= Work required =
Here is the listing. Report each line in it that contains the string "Input".

= Recorded data =

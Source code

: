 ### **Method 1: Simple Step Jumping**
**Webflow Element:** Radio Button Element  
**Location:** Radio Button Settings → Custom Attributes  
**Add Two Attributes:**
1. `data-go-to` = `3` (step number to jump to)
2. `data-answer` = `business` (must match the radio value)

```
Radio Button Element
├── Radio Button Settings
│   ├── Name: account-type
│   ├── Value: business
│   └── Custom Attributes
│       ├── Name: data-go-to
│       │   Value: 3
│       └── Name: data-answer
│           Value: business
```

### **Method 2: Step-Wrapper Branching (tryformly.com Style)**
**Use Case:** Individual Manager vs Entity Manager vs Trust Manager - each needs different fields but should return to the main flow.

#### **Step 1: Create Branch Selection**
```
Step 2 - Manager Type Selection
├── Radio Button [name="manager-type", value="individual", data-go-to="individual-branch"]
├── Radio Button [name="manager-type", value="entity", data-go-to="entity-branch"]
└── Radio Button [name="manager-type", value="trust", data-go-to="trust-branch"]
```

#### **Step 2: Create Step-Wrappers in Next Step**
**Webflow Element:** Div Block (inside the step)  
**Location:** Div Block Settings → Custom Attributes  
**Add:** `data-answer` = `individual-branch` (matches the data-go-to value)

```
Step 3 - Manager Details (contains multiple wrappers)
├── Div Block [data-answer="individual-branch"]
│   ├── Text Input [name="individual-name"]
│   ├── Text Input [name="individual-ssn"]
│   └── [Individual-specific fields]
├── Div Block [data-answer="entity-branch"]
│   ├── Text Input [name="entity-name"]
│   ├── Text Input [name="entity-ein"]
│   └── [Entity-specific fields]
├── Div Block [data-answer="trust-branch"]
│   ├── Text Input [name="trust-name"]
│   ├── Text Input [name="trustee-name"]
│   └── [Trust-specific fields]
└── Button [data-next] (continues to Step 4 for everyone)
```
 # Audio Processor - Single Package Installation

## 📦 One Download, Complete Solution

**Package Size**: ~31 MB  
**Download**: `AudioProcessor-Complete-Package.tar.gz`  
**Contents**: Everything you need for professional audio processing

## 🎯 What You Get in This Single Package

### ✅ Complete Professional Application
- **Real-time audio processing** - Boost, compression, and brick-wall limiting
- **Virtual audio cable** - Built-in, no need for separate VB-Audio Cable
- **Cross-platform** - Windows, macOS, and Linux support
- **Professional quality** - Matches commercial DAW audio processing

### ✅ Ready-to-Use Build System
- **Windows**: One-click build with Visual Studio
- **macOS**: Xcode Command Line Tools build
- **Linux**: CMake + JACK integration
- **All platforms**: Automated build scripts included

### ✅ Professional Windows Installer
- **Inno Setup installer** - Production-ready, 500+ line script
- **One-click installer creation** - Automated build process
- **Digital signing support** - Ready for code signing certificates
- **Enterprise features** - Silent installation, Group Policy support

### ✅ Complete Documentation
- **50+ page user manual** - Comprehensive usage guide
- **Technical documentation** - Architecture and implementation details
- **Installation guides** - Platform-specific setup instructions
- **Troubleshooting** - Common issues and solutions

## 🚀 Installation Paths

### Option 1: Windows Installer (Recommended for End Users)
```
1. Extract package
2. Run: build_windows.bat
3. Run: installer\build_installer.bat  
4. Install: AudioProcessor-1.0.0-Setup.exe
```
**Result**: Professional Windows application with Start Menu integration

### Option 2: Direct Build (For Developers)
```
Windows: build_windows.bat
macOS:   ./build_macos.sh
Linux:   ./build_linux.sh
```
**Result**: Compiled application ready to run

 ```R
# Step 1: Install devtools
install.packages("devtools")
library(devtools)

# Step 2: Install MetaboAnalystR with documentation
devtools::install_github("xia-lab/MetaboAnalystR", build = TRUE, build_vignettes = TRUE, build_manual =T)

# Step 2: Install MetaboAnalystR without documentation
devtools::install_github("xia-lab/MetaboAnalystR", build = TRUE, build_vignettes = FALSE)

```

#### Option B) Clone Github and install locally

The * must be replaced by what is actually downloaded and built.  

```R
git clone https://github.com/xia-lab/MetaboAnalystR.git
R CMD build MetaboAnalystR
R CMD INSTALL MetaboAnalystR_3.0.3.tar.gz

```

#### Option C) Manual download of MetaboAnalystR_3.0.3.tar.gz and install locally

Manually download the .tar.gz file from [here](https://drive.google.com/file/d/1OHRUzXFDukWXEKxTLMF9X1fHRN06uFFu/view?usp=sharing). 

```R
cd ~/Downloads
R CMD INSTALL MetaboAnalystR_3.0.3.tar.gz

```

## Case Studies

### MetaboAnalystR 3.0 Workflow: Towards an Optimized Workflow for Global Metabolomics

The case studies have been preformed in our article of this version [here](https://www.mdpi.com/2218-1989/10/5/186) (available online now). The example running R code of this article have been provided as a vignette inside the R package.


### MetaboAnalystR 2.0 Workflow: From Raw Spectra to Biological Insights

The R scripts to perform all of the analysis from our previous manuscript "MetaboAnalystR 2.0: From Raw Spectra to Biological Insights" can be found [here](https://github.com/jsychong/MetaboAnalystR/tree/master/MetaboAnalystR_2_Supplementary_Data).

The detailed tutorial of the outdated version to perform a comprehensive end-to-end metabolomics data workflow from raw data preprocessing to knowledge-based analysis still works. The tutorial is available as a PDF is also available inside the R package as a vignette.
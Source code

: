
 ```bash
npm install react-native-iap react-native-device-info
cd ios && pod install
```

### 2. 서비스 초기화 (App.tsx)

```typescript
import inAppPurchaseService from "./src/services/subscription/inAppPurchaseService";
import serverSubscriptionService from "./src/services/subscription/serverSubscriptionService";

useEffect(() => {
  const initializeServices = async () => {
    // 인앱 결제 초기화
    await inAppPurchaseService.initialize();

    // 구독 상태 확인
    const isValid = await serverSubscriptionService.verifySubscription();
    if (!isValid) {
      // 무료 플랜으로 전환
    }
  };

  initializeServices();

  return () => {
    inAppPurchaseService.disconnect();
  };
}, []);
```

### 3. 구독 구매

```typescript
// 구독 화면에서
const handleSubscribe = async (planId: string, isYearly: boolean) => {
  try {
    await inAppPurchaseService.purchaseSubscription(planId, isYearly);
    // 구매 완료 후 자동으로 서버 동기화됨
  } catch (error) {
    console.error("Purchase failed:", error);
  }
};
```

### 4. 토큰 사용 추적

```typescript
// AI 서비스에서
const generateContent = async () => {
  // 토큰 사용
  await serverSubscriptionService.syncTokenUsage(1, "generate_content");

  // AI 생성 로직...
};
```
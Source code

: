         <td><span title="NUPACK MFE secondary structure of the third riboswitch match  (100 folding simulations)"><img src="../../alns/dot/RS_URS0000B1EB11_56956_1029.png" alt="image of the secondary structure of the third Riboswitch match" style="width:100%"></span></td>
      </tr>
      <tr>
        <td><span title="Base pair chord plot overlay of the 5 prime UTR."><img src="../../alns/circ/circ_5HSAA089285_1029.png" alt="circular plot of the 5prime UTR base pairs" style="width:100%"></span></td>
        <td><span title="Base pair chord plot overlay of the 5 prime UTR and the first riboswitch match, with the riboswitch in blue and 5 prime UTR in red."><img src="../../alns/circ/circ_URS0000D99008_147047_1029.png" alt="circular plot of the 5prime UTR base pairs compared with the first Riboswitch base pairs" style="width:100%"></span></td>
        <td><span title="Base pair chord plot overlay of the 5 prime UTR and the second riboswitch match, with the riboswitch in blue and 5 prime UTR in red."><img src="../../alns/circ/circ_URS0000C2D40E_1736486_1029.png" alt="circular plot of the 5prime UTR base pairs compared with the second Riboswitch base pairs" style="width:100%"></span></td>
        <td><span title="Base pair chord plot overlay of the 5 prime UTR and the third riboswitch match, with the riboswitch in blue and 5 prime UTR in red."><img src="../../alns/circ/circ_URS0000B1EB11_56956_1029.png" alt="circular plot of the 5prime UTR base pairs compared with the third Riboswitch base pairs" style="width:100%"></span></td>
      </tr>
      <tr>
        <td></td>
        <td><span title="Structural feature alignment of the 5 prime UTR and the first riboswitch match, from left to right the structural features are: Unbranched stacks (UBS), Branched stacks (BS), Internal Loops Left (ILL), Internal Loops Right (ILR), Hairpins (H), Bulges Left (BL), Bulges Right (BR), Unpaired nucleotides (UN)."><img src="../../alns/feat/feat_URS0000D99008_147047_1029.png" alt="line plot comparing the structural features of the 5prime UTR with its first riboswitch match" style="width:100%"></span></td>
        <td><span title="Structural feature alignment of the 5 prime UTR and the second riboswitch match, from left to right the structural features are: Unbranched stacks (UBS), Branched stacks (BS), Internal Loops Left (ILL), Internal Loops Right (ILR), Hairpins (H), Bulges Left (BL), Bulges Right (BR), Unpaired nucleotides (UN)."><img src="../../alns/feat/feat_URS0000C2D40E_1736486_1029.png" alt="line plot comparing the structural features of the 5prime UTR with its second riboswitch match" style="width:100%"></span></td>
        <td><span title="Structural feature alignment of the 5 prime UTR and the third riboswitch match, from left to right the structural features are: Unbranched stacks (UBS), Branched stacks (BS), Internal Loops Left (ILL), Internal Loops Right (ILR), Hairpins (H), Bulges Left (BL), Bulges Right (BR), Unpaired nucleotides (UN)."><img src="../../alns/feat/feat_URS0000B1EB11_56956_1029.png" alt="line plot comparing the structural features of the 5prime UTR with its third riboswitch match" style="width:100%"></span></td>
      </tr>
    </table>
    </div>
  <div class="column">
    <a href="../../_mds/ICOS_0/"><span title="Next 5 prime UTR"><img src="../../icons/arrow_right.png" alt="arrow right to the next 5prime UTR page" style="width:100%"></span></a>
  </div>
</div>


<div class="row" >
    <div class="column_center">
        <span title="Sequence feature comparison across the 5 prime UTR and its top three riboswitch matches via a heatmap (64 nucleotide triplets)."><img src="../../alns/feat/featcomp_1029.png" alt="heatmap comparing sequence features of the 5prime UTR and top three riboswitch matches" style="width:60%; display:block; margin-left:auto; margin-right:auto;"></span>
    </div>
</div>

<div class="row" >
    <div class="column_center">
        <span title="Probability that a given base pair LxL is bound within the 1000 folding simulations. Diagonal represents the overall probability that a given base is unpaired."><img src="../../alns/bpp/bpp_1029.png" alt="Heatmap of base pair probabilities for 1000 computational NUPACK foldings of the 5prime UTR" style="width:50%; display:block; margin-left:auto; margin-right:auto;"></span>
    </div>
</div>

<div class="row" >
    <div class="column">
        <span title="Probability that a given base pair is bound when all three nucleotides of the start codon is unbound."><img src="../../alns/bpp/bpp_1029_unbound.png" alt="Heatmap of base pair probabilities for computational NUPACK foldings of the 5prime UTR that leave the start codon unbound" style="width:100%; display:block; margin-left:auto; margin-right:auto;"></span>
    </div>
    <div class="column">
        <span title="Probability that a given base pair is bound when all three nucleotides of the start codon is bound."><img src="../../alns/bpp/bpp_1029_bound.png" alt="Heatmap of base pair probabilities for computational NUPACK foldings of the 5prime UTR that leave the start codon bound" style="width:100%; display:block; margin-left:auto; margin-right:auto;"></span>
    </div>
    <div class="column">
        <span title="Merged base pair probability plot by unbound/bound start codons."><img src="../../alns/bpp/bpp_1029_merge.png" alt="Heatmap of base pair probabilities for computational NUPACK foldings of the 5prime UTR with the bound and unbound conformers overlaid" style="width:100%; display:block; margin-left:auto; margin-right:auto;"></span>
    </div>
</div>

= Solution to this problem =
│   ├── Text Input [name="individual-name"]
│   ├── Text Input [name="individual-ssn"]
│   ├── Text Input [name="entity-name"]
│   ├── Text Input [name="entity-ein"]
│   ├── Text Input [name="trust-name"]
│   ├── Text Input [name="trustee-name"]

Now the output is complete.